Dataset entries:
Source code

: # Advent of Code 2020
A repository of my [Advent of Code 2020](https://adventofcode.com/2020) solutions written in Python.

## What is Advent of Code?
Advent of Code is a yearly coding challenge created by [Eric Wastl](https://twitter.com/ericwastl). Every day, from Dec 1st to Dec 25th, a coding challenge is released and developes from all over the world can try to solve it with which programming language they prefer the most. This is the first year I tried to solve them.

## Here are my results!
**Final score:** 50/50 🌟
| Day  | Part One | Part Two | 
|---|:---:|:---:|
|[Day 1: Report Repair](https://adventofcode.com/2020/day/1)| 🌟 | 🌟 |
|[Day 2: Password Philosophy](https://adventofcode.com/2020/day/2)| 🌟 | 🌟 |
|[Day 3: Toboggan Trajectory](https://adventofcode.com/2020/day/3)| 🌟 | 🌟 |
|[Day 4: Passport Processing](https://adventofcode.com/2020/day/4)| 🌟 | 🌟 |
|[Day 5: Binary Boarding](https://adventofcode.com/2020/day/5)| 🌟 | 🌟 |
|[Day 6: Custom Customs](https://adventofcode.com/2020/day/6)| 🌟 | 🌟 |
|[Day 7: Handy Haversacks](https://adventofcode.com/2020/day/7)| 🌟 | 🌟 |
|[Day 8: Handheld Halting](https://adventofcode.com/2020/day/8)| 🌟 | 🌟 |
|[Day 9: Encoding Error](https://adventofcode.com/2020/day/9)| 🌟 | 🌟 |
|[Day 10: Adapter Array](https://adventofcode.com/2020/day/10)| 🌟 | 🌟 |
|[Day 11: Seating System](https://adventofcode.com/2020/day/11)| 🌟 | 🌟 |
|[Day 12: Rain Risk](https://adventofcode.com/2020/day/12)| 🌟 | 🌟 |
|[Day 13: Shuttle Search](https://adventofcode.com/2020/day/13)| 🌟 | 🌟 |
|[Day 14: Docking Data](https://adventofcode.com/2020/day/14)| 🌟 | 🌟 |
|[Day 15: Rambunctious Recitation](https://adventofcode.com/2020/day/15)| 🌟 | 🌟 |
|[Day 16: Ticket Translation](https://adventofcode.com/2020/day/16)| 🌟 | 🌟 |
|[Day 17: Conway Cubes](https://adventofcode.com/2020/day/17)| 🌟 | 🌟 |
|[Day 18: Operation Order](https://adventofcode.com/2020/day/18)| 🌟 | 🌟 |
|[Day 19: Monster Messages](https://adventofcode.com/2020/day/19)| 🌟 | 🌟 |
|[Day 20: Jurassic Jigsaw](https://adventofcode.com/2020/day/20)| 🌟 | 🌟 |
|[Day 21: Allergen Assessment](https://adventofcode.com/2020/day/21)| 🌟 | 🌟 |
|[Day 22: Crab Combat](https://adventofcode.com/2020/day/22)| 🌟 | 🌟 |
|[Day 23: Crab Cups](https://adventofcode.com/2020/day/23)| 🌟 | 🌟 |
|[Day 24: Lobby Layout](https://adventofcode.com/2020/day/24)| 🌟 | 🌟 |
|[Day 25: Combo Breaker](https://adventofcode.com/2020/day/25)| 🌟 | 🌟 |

ABOUT THIS EXERCISE:
Your response should contain each line of the entries above that holds the string "Crab".

ANSWER SECTION:
|[Day 22: Crab Combat](https://adventofcode.com/2020/day/22)| 🌟 | 🌟 |
|[Day 23: Crab Cups](https://adventofcode.com/2020/day/23)| 🌟 | 🌟 |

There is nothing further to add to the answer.